Second-quarter pre-tax profit at the Swiss bank’s Americas brokerage operation totaled $258 million - accounting for roughly 24 percent of UBS AG’s total pre-tax profit during the quarter.
“They’re continuing to invest in the Americas,” said Sophie Schmitt, senior wealth management analyst at Boston-based Aite Group, pointing to the firm’s willingness to spend to hire top advisers whose large client asset pools generate significant revenue for UBS.
“There is a lot of competition in this market, as assets are flowing from traditional wealth management providers to online brokerages and independent registered investment advisers,” Schmitt said. “Firms really need to invest.”
The Swiss bank’s U.S. brokerage business, formed out of the old PaineWebber brokerage and run by former Merrill Lynch wealth chief Robert McCann, said invested assets were $892 billion at the end of the second quarter, up 12 percent from last year.

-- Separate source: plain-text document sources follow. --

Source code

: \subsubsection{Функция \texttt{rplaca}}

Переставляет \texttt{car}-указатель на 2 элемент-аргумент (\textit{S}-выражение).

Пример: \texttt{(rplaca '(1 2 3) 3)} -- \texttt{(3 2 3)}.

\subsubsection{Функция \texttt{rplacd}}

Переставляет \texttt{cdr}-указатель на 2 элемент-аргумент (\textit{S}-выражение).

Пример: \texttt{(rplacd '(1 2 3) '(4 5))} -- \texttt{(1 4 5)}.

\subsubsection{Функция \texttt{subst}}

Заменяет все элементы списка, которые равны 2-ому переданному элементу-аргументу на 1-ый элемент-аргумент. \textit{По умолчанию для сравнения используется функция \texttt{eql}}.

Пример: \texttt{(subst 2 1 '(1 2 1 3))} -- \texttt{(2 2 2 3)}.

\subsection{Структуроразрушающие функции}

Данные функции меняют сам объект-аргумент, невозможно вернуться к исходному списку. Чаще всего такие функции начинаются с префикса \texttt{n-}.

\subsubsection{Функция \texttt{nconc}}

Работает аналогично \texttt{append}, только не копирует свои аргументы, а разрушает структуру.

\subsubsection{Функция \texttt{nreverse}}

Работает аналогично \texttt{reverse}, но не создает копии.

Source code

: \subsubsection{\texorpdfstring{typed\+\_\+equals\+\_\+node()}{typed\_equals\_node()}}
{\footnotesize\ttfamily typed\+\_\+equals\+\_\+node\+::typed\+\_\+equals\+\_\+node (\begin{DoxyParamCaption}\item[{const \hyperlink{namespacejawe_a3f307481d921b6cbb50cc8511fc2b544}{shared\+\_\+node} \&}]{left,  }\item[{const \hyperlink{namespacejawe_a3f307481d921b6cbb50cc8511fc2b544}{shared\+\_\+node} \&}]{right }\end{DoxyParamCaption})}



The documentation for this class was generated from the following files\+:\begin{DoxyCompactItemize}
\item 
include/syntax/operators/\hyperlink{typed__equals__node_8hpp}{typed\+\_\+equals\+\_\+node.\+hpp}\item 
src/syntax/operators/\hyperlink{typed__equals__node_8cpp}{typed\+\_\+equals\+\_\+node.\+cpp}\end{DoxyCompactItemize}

Managed account assets increased to $273 billion, accounting for 31 percent of total invested assets at the end of June. Higher managed account fees off of those assets helped drive profit growth during the quarter, UBS said.
Revenue per broker at UBS Wealth Management Americas rose to more than $1 million, up 12 percent from $905,000 last year, topping adviser productivity of major competitors.
But even as profit and managed assets rose, net new money generated by existing and new UBS clients in the Americas shrank to $2.8 billion from $9.2 billion in the first quarter. The Americas region includes wealthy clients in the United States, Canada and Latin America.
UBS said the reduction in net inflows during the quarter included client withdrawals of roughly $2.5 billion associated with annual income tax payments, and a reduction in net new money inflows from its Global Family Office, which caters to the ultra-wealthy.
The Swiss bank warned that client confidence and activity levels during the third quarter could be impacted by a lack of resolve to European sovereign debt and banking system issues and U.S. fiscal issues.
“This would make improvements in prevailing market conditions unlikely,” UBS said in its quarterly report released on Tuesday. “Together with the seasonal decline in activity levels traditionally associated with the summer holiday season,” those factors could “consequently generate headwinds for revenue growth, net interest margins and net new money.”
The firm’s U.S. brokerage force grew by 34 during the second quarter to 7,099 advisers at the end of June - up 78 from last year.
On that measure UBS lags rival U.S. brokerage firms. - organ Stanley Wealth Management (MS.N) had 16,321 advisers at the end of the second quarter, while Bank of America Corp’s (BAC.N) Merrill Lynch had 14,172 advisers, and Wells Fargo Advisors (WFC.N) had 15,268 advisers.
Financial adviser compensation at UBS rose 18 percent from a year ago to $690 million, while advances and other recruiting commitments added another $171 million in expenses for the quarter.